Sejarah Lampung
Sejarah Lampung itu adalah dimulai dari abad ke-5 dari ditemukanya prasasti di kalimantan timur yang berhurup palawa dan berbahasa sanskerta serta di temukannya prasasti Pengaruh Hindu-Budha Batu Hujung Langit di desa harakuning Kecamatan Balik Bukit Kabupaten Lampung Barat pada abad ke-7 masehi. Sampai ditemukannya situs megalithikum peninggalan Negeri Sekala Brak yang ditemukan oleh BRN pada tahun 1961 Batu Brak dan Batu Kayangan/Kenyangan Simbol Penaklukan, Al-Mujahid Penyebar Agama Islam Pada Masa Suku Bangsa Lampung pada 29 Rajab 688 Hijriah.
Peta Sejarah Lampung | |
---|---|
Berkas:PETA MARGA.jpg | |
Informasi umum | |
Gaya arsitektur | Peta Bersejarah |
Kota | Lampung |
Negara | Indonesia |
Prasejarah
Penyebaran suku bangsa Negeri Sekala Brak sampai pesisir Teluk Lampung pada akhir abad ke-16 diperkirakan pada tahun 1601 Masehi. Sedangkan bagi Suku Lampung, Islam adalah satu kesatuan dengan Adat Lampung yang tak bisa dipisahkan. Berdirinya Kepaksian Sekala Brak didahului oleh Kemaharajaan Majapahit. Kepaksian Sekala Brak adalah sebuah kerajaan yang pernah berdiri di wilayah Lampung. Kerajaan ini bermula dari unit masyarakat Suku Tumi pada abad ke-3 yang bercorak Hindu dan menganut animisme. Karakteristik ini terus bertahan hingga 24 Agustus 1289 Masehi. Pada Jaman Pra-sejarah saat ini Kerajaan ini lalu disebut sebagai Kerajaan Adat Paksi Pak Sekala Brak[1][2][3].
Revolusi Lampung
Lampung lahir pada tanggal 18 Maret 1964 dengan ditetapkannya Peraturan Pemerintah Nomor 3/1964 yang kemudian menjadi Undang-undang Nomor 14 tahun 1964. Sebelum itu Provinsi Lampung merupakan Karesidenan yang tergabung dengan Provinsi Sumatra Selatan.
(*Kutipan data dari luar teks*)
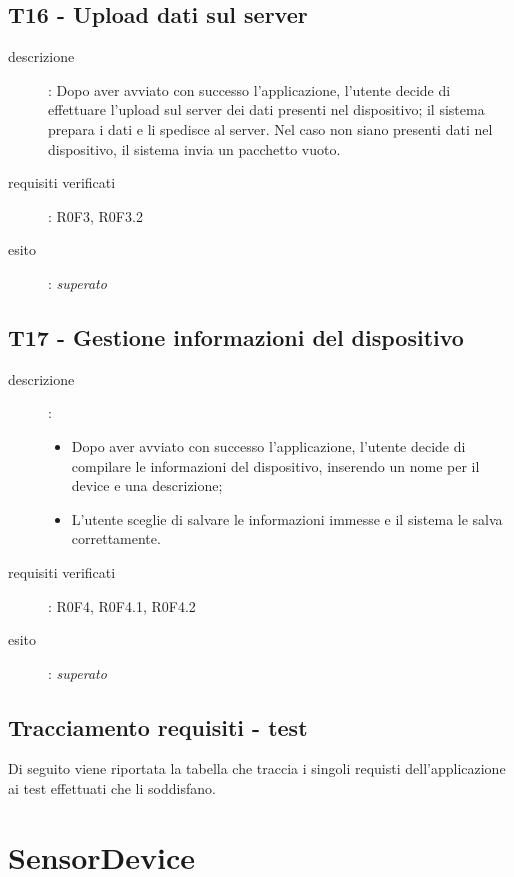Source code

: \subsection{T16 - Upload dati sul server}
\begin{description}
\item[descrizione]: Dopo aver avviato con successo l'applicazione, l'utente decide di effettuare l'upload sul server dei dati presenti nel dispositivo; il sistema prepara i dati e li spedisce al server.
Nel caso non siano presenti dati nel dispositivo, il sistema invia un pacchetto vuoto.
\item[requisiti verificati]: R0F3, R0F3.2
\item[esito]: \emph{superato}
\end{description}

\subsection{T17 - Gestione informazioni del dispositivo}
\begin{description}
\item[descrizione]: \hfill
	\begin{itemize}
	\item Dopo aver avviato con successo l'applicazione, l'utente decide di compilare le informazioni del dispositivo, inserendo un nome per il device e una descrizione;
	\item L'utente sceglie di salvare le informazioni immesse e il sistema le salva correttamente.
	\end{itemize}
\item[requisiti verificati]: R0F4, R0F4.1, R0F4.2
\item[esito]: \emph{superato}
\end{description}

\subsection{Tracciamento requisiti - test}
Di seguito viene riportata la tabella che traccia i singoli requisti dell'applicazione ai test effettuati che li soddisfano.


\section{SensorDevice}

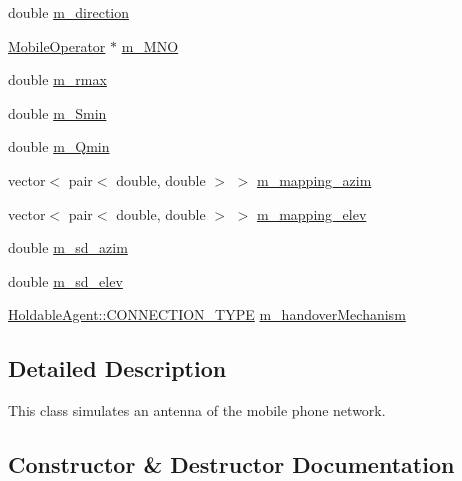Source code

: \begin{DoxyCompactItemize}
\item 
double \mbox{\hyperlink{class_antenna_ac8984b2ecb6fd5f2e1eaef132f0175cb}{m\+\_\+direction}}
\item 
\mbox{\hyperlink{class_mobile_operator}{Mobile\+Operator}} $\ast$ \mbox{\hyperlink{class_antenna_a775a081edfeefcf293bf3ffb3c19013e}{m\+\_\+\+M\+NO}}
\item 
double \mbox{\hyperlink{class_antenna_a7b8fda5c94e7cf03c14a0fe5447e5d46}{m\+\_\+rmax}}
\item 
double \mbox{\hyperlink{class_antenna_a55c98e1d697184199f908f88ae364886}{m\+\_\+\+Smin}}
\item 
double \mbox{\hyperlink{class_antenna_a8f58c6af021dc13d6d76d390daaf59d7}{m\+\_\+\+Qmin}}
\item 
vector$<$ pair$<$ double, double $>$ $>$ \mbox{\hyperlink{class_antenna_a0d4e25b246a30e3e6fdb303bed85e7da}{m\+\_\+mapping\+\_\+azim}}
\item 
vector$<$ pair$<$ double, double $>$ $>$ \mbox{\hyperlink{class_antenna_a71b55ca74697d064e231829343209fec}{m\+\_\+mapping\+\_\+elev}}
\item 
double \mbox{\hyperlink{class_antenna_af9ed0b78826b52bd60c497eb7f87be3d}{m\+\_\+sd\+\_\+azim}}
\item 
double \mbox{\hyperlink{class_antenna_aeb2ce4a95682b9ecff1395dfa857c089}{m\+\_\+sd\+\_\+elev}}
\item 
\mbox{\hyperlink{class_holdable_agent_ae2c334b004d7b9c5a999cf2618e4e518}{Holdable\+Agent\+::\+C\+O\+N\+N\+E\+C\+T\+I\+O\+N\+\_\+\+T\+Y\+PE}} \mbox{\hyperlink{class_antenna_a4fa1f72704f7a10fa54498b839c76833}{m\+\_\+handover\+Mechanism}}
\end{DoxyCompactItemize}


\subsection{Detailed Description}
This class simulates an antenna of the mobile phone network. 

\subsection{Constructor \& Destructor Documentation}
\mbox{\label{class_antenna_a39c505109145908a5b032a16a2fe53c4}} 
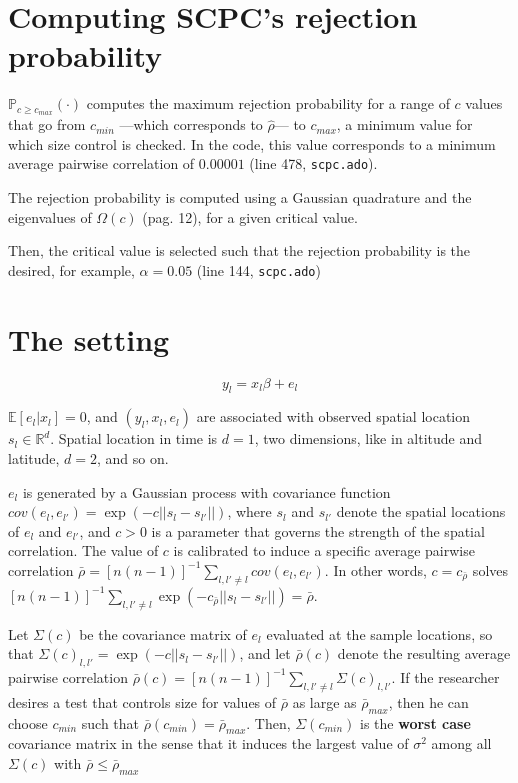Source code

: \documentclass[
]{article}
\begin{document}
\hypertarget{computing-scpcs-rejection-probability}{%
\section{Computing SCPC's rejection
probability}\label{computing-scpcs-rejection-probability}}

\(\mathbb{P}_{c\ge c_{max}}(\cdot)\) computes the maximum rejection
probability for a range of \(c\) values that go from \(c_{min}\)
---which corresponds to \(\hat\rho\)--- to \(c_{max}\), a minimum value
for which size control is checked. In the code, this value corresponds
to a minimum average pairwise correlation of \(0.00001\) (line 478,
\texttt{scpc.ado}).

The rejection probability is computed using a Gaussian quadrature and
the eigenvalues of \(\Omega(c)\) (pag. 12), for a given critical value.

Then, the critical value is selected such that the rejection probability
is the desired, for example, \(\alpha=0.05\) (line 144,
\texttt{scpc.ado})

\hypertarget{the-setting}{%
\section{The setting}\label{the-setting}}

\[
y_l = x_l\beta + e_l
\]

\(\mathbb{E}[e_l|x_l]=0\), and \((y_l, x_l, e_l)\) are associated with
observed spatial location \(s_l \in \mathbb{R}^d\). Spatial location in
time is \(d=1\), two dimensions, like in altitude and latitude, \(d=2\),
and so on.

\(e_l\) is generated by a Gaussian process with covariance function
\(cov(e_l,e_{l'})=\exp(-c||s_l-s_{l'}||)\), where \(s_l\) and \(s_{l'}\)
denote the spatial locations of \(e_l\) and \(e_{l'}\), and \(c>0\) is a
parameter that governs the strength of the spatial correlation. The
value of \(c\) is calibrated to induce a specific average pairwise
correlation
\(\bar{\rho}=[n(n-1)]^{-1}\sum_{l,l'\not=l}cov(e_l,e_{l'})\). In other
words, \(c=c_{\bar{\rho}}\) solves
\([n(n-1)]^{-1}\sum_{l,l'\not=l}\exp(-c_{\bar{\rho}}||s_l-s_{l'}||)=\bar{\rho}\).

Let \(\Sigma(c)\) be the covariance matrix of \(e_l\) evaluated at the
sample locations, so that \(\Sigma(c)_{l,l'}=\exp(-c||s_l-s_{l'} ||)\),
and let \(\bar{\rho}(c)\) denote the resulting average pairwise
correlation
\(\bar{\rho}(c)=[n(n-1)]^{-1}\sum_{l,l'\not=l}\Sigma(c)_{l,l'}\). If the
researcher desires a test that controls size for values of
\(\bar{\rho}\) as large as \(\bar{\rho}_{max}\), then he can choose
\(c_{min}\) such that \(\bar{\rho}(c_{min})=\bar{\rho}_{max}\). Then,
\(\Sigma(c_{min})\) is the \textbf{worst case} covariance matrix in the
sense that it induces the largest value of \(\sigma^2\) among all
\(\Sigma(c)\) with \(\bar{\rho}\le \bar{\rho}_{max}\)
\end{document}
Kendatipun Provinsi Lampung sebelum tanggal 18 maret 1964 tersebut secara administratif masih merupakan bagian dari Provinsi Sumatra Selatan, tetapi daerah ini jauh sebelum Indonesia merdeka memang telah menunjukkan potensi yang sangat besar serta corak warna Adat dan kebudayaan tersendiri yang dapat menambah khasanah Adat dan Budaya di Nusantara yang tercinta ini. Oleh karena itu pada zaman Vereenigde Oostindische Compagnie daerah Lampung tidak terlepas dari incaran penjajahan Belanda.
Zaman Kolonial
Tatkala Banten di bawah pimpinan Sultan Agung Tirtayasa (1651-1683) Banten berhasil menjadi pusat perdagangan yang dapat menyaingi VOC di perairan Jawa, Sumatra dan Maluku. Sultan Agung Tirtayasa ini dalam upaya meluaskan wilayah kekuasaan Banten mendapat hambatan karena dihalang-halangi VOC yang bercokol di Batavia. Putra Sultan Agung Tirtayasa yang bernama Sultan Abu Nashar Abdul Qahar diserahi tugas untuk menggantikan kedudukan mahkota kesultanan Banten.
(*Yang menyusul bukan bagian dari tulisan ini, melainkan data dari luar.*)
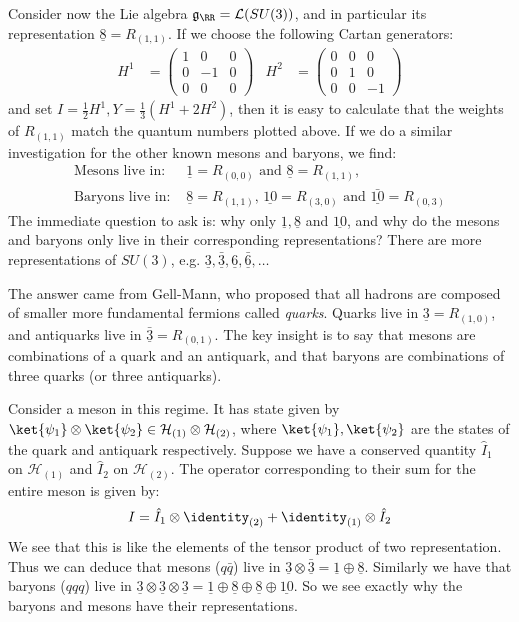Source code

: \documentclass{jknotes}
\begin{document}
Consider now the Lie algebra \(\mathfrak{g}_\RR=\mathcal{L}(SU(3))\), and in particular its representation \(\underline{8} = R_{(1,1)}\). If we choose the following Cartan generators:
\begin{align}
    H^1 &=
    \begin{pmatrix}
        1 & 0 & 0 \\
        0 & -1 & 0 \\
        0 & 0 & 0
    \end{pmatrix}
    &
    H^2 &=
    \begin{pmatrix}
        0 & 0 & 0 \\
        0 & 1 & 0 \\
        0 & 0 & -1
    \end{pmatrix}
\end{align}
and set \(I = \frac{1}{2}H^1, Y= \frac{1}{3}(H^1+2H^2)\), then it is easy to calculate that the weights of \(R_{(1,1)}\) match the quantum numbers plotted above. If we do a similar investigation for the other known mesons and baryons, we find:
\begin{align}
    \text{Mesons live in: }& \underline{1}=R_{(0,0)} \text{ and } \underline{8}=R_{(1,1)} \text{,}\\
    \text{Baryons live in: }& \underline{8}=R_{(1,1)} \text{, } \underline{10}=R_{(3,0)} \text{ and } \underline{\bar{10}}=R_{(0,3)}
\end{align}
The immediate question to ask is: why only \(\underline{1},\underline{8}\) and \(\underline{10}\), and why do the mesons and baryons only live in their corresponding representations? There are more representations of \(SU(3)\), e.g. \(\underline{3},\underline{\bar{3}}, \underline{6}, \underline{\bar{6}}, \dots\)

The answer came from Gell-Mann, who proposed that all hadrons are composed of smaller more fundamental fermions called \emph{quarks}. Quarks live in \(\underline{3} = R_{(1,0)}\), and antiquarks live in \(\underline{\bar{3}} = R_{(0,1)}\). The key insight is to say that mesons are combinations of a quark and an antiquark, and that baryons are combinations of three quarks (or three antiquarks). 

Consider a meson in this regime. It has state given by \(\ket{\psi_1}\otimes\ket{\psi_2} \in \mathcal{H}_{(1)}\otimes \mathcal{H}_{(2)}\), where \(\ket{\psi_1},\ket{\psi_2}\) are the states of the quark and antiquark respectively. Suppose we have a conserved quantity \(\hat{I}_1\) on \(\mathcal{H}_{(1)}\) and \(\hat{I}_2\) on \(\mathcal{H}_{(2)}\). The operator corresponding to their sum for the entire meson is given by:
\begin{equation}
    I = \hat{I}_1 \otimes \identity_{(2)} + \identity_{(1)} \otimes \hat{I}_2
\end{equation}
We see that this is like the elements of the tensor product of two representation. Thus we can deduce that mesons (\(q\bar{q}\)) live in \(\underline{3}\otimes\underline{\bar{3}} = \underline{1} \oplus \underline{8}\). Similarly we have that baryons (\(qqq\)) live in \(\underline{3}\otimes\underline{3}\otimes\underline{3} = \underline{1}\oplus\underline{8}\oplus\underline{8}\oplus\underline{10}\). So we see exactly why the baryons and mesons have their representations.
\end{document}
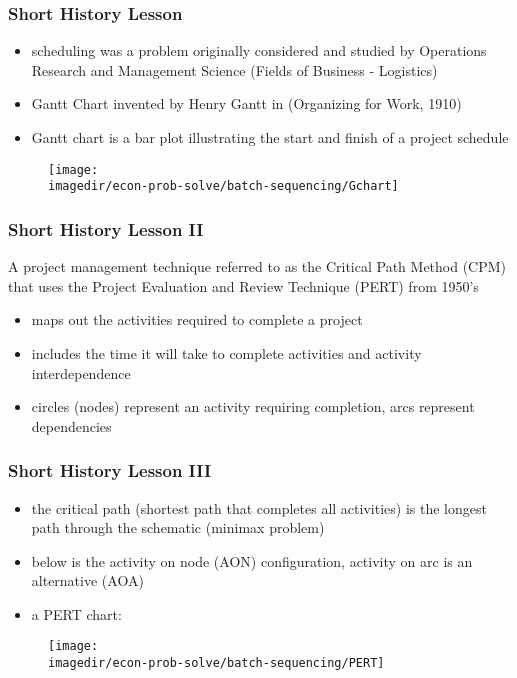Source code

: \begin{frame}\frametitle{Short History Lesson}
	\begin{itemize}
		\item	scheduling was a problem originally considered and studied by Operations Research and Management Science (Fields of Business - Logistics) 
		\item	Gantt Chart invented by Henry Gantt in (Organizing for Work, 1910) 
		\item	Gantt chart is a bar plot illustrating the start and finish of a project schedule 
	\end{itemize}
	\begin{figure}
		[!htb] 
		\begin{center}
			\texttt{[image: \\imagedir/econ-prob-solve/batch-sequencing/Gchart]}
			
			\label{fig:Gchart} 
		\end{center}
	\end{figure}
\end{frame}

\begin{frame}\frametitle{Short History Lesson II}
	
	A project management technique referred to as the Critical Path Method (CPM) that uses the Project Evaluation and Review Technique (PERT) from 1950's
	\begin{itemize}
		\item	maps out the activities required to complete a project 
		\item	includes the time it will take to complete activities and activity interdependence 
		\item	circles (nodes) represent an activity requiring completion, arcs represent dependencies 
	\end{itemize}
\end{frame}

\begin{frame}\frametitle{Short History Lesson III}
	\begin{itemize}
		\item	the critical path (shortest path that completes all activities) is the longest path through the schematic (minimax problem) 
		\item	below is the activity on node (AON) configuration, activity on arc is an alternative (AOA) 
		\item	a PERT chart:
	\end{itemize}
	\begin{figure}
		[!htb] 
		\begin{center}
			\texttt{[image: \\imagedir/econ-prob-solve/batch-sequencing/PERT]} \label{fig:PERT} 
		\end{center}
	\end{figure}
\end{frame}


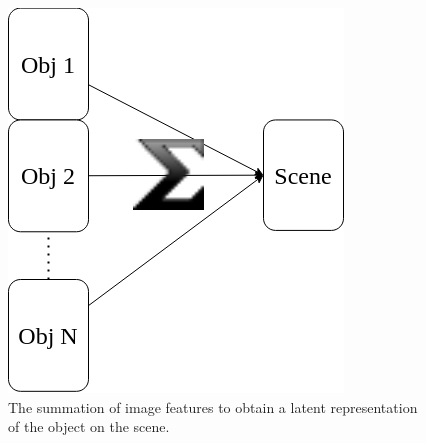 \documentclass{article}
\begin{document}
\begin{figure}[ht]{\linewidth}
\begin{minipage}[b]{0.48\textwidth}
            \centering
            \includegraphics[width=\textwidth]{img/model/sum_objects_to_scene}
            \caption{The summation of image features to obtain a latent representation of the object on the scene.}
            \label{fig:sum_objects_to_scene}
        \end{minipage}\hfill
        \begin{minipage}[b]{0.48\textwidth}
            \centering

\end{minipage}
\end{figure}
\end{document}

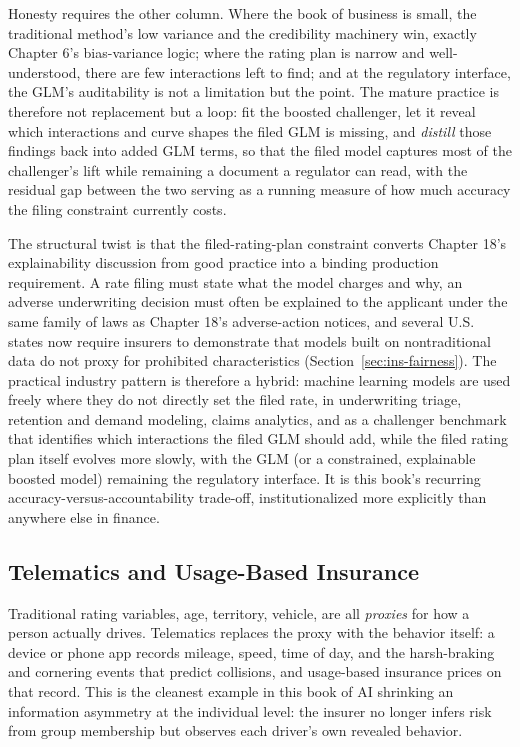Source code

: \documentclass[../ai_in_finance]{subfiles}
\begin{document}
Honesty requires the other column. Where the book of business is small, the traditional method's low variance and the credibility machinery win, exactly Chapter 6's bias-variance logic; where the rating plan is narrow and well-understood, there are few interactions left to find; and at the regulatory interface, the GLM's auditability is not a limitation but the point. The mature practice is therefore not replacement but a loop: fit the boosted challenger, let it reveal which interactions and curve shapes the filed GLM is missing, and \emph{distill} those findings back into added GLM terms, so that the filed model captures most of the challenger's lift while remaining a document a regulator can read, with the residual gap between the two serving as a running measure of how much accuracy the filing constraint currently costs.

The structural twist is that the filed-rating-plan constraint converts Chapter 18's explainability discussion from good practice into a binding production requirement. A rate filing must state what the model charges and why, an adverse underwriting decision must often be explained to the applicant under the same family of laws as Chapter 18's adverse-action notices, and several U.S. states now require insurers to demonstrate that models built on nontraditional data do not proxy for prohibited characteristics (Section~\ref{sec:ins-fairness}). The practical industry pattern is therefore a hybrid: machine learning models are used freely where they do not directly set the filed rate, in underwriting triage, retention and demand modeling, claims analytics, and as a challenger benchmark that identifies which interactions the filed GLM should add, while the filed rating plan itself evolves more slowly, with the GLM (or a constrained, explainable boosted model) remaining the regulatory interface. It is this book's recurring accuracy-versus-accountability trade-off, institutionalized more explicitly than anywhere else in finance.

\subsection{Telematics and Usage-Based Insurance}
\label{sec:ins-telematics}

Traditional rating variables, age, territory, vehicle, are all \emph{proxies} for how a person actually drives. Telematics replaces the proxy with the behavior itself: a device or phone app records mileage, speed, time of day, and the harsh-braking and cornering events that predict collisions, and usage-based insurance prices on that record. This is the cleanest example in this book of AI shrinking an information asymmetry at the individual level: the insurer no longer infers risk from group membership but observes each driver's own revealed behavior.
\end{document}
Dengan kejayaan Sultan Banten pada saat itu tentu saja tidak menyenangkan VOC, oleh karenanya VOC selalu berusaha untuk uasai kesultanan Banten. Usaha VOC ini tidak berhasil dengan jalan membujuk Sultan Abu Nashar Abdul Qahar sehingga tidak berselisih paham dengan ayahnya Sultan Agung Tirtayasa. Sultan Abu Nashar Abdul Qahar tidak meminta bantuan VOC dan tidak meminta imbalan Sultan Abu Nashar Abdul Qahar tidak akan menyerahkan penguasaan atas daerah Lampung kepada VOC karena bukan wilayah kekuasaan Sultan Abu Nashar Abdul Qahar. Akhirnya pada tanggal 7 April 1682 Sultan Agung Tirtayasa tidak disingkirkan dan Sultan Abu Nashar Abdul Qahar dinobatkan menjadi Sultan Banten.
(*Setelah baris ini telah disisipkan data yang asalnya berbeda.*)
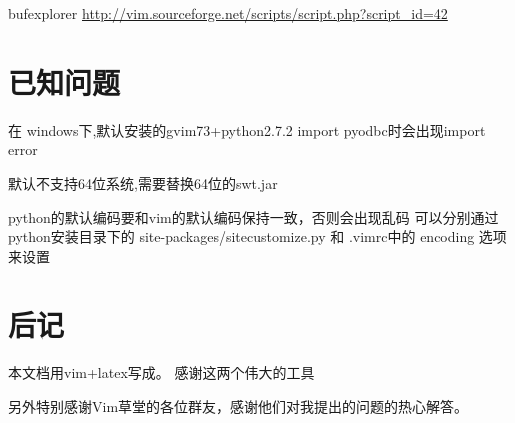 \documentclass[oneside,openany]{book}
\begin{document}
  bufexplorer
  \href{http://vim.sourceforge.net/scripts/script.php?script\_id=42}
   {http://vim.sourceforge.net/scripts/script.php?script\_id=42}

\chapter{已知问题}


    在 windows下,默认安装的gvim73+python2.7.2 import pyodbc时会出现import error 

    默认不支持64位系统,需要替换64位的swt.jar 

    python的默认编码要和vim的默认编码保持一致，否则会出现乱码 可以分别通过 python安装目录下的
    site-packages/sitecustomize.py 和 .vimrc中的 encoding 选项来设置 

\chapter{后记}
   本文档用vim+latex写成。 感谢这两个伟大的工具

   另外特别感谢Vim草堂的各位群友，感谢他们对我提出的问题的热心解答。
   
   
\end{document}

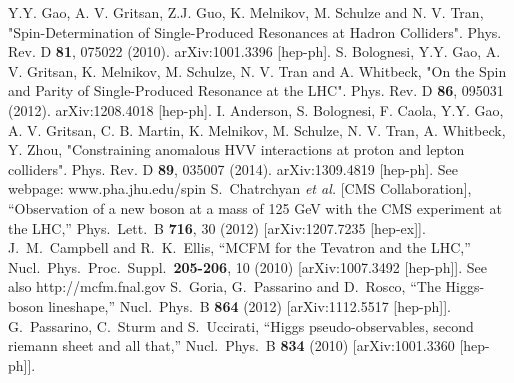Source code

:\documentclass[aps,superscriptaddress,nofootinbib]{revtex4}
\begin{document}
\begin{thebibliography}{99}
Y.Y. Gao, A. V. Gritsan, Z.J. Guo, K. Melnikov, M. Schulze and N. V. Tran, "Spin-Determination of Single-Produced Resonances at Hadron Colliders". Phys. Rev. D {\bf 81}, 075022 (2010). arXiv:1001.3396 [hep-ph].
S. Bolognesi, Y.Y. Gao, A. V. Gritsan, K. Melnikov, M. Schulze, N. V. Tran and A. Whitbeck, "On the Spin and Parity of Single-Produced Resonance at the LHC". Phys. Rev. D {\bf 86}, 095031 (2012). arXiv:1208.4018 [hep-ph].
I. Anderson, S. Bolognesi, F. Caola, Y.Y. Gao, A. V. Gritsan, C. B. Martin, K. Melnikov, M. Schulze, N. V. Tran, A. Whitbeck, Y. Zhou, "Constraining anomalous HVV interactions at proton and lepton colliders". Phys. Rev. D {\bf 89}, 035007 (2014). arXiv:1309.4819 [hep-ph].
See webpage: www.pha.jhu.edu/spin
  S.~Chatrchyan {\it et al.}  [CMS Collaboration],
  ``Observation of a new boson at a mass of 125 GeV with the CMS experiment at the LHC,''
  Phys.\ Lett.\ B {\bf 716}, 30 (2012)
  [arXiv:1207.7235 [hep-ex]].
  J.~M.~Campbell and R.~K.~Ellis,
  ``MCFM for the Tevatron and the LHC,''
  Nucl.\ Phys.\ Proc.\ Suppl.\  {\bf 205-206}, 10 (2010)
  [arXiv:1007.3492 [hep-ph]].
  See also http://mcfm.fnal.gov
  S.~Goria, G.~Passarino and D.~Rosco,
  ``The Higgs-boson lineshape,''
  Nucl.\ Phys.\ B  {\bf 864} (2012)
  [arXiv:1112.5517 [hep-ph]].
  G.~Passarino, C.~Sturm and S.~Uccirati, 
  ``Higgs pseudo-observables, second riemann sheet and all that,''
  Nucl.\ Phys.\ B {\bf 834} (2010)
  [arXiv:1001.3360 [hep-ph]].

\end{thebibliography}
\end{document}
Dari perundingan-perundingan antara VOC dengan Sultan Abu Nashar Abdul Qahar menghasilkan sebuah piagam dari Sultan Abu Nashar Abdul Qahar tertanggal 27 Agustus 1682 yang isinya antara lain menyebutkan bahwa sejak saat itu pengawasan perdagangan rempah-rempah atas daerah Banten diserahkan oleh Sultan Banten kepada VOC yang sekaligus memperoleh monopoli perdagangan di daerah Banten.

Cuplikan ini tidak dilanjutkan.